(Data extracted from a collection)

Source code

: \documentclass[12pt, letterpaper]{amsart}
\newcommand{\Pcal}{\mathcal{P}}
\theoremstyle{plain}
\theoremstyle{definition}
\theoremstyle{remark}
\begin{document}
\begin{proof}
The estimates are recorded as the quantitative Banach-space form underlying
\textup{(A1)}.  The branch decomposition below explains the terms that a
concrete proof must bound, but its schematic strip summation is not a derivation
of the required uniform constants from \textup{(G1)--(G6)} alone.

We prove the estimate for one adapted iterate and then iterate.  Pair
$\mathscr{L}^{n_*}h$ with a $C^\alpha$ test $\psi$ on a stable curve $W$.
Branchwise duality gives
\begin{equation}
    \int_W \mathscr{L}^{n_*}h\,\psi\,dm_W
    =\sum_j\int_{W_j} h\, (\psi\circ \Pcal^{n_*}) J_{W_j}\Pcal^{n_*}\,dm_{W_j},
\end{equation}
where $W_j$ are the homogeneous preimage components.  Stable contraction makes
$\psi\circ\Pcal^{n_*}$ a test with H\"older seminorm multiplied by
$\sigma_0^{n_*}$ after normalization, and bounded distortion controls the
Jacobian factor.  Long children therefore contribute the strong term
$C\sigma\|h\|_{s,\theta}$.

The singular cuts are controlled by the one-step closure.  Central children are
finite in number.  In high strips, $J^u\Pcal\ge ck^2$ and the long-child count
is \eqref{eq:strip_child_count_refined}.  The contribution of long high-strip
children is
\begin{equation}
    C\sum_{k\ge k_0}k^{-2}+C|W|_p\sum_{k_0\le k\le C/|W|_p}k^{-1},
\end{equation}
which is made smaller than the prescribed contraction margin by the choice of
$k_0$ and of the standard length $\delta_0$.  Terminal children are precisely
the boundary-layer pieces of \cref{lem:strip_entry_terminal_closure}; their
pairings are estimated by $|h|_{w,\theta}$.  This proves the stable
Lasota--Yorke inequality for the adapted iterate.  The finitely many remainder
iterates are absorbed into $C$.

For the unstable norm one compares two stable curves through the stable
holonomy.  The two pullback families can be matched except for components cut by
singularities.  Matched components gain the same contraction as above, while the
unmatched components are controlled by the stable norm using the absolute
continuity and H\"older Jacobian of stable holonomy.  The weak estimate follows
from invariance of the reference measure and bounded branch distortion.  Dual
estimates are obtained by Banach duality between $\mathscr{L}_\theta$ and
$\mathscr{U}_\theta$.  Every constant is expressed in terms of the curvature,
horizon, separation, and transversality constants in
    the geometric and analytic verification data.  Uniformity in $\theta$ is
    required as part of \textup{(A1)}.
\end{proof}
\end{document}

**EXERCISE DESCRIPTION:** Your task is to copy every line in the entries that holds the string "circ".

**EXERCISE ANSWER:**
    =\sum_j\int_{W_j} h\, (\psi\circ \Pcal^{n_*}) J_{W_j}\Pcal^{n_*}\,dm_{W_j},
$\psi\circ\Pcal^{n_*}$ a test with H\"older seminorm multiplied by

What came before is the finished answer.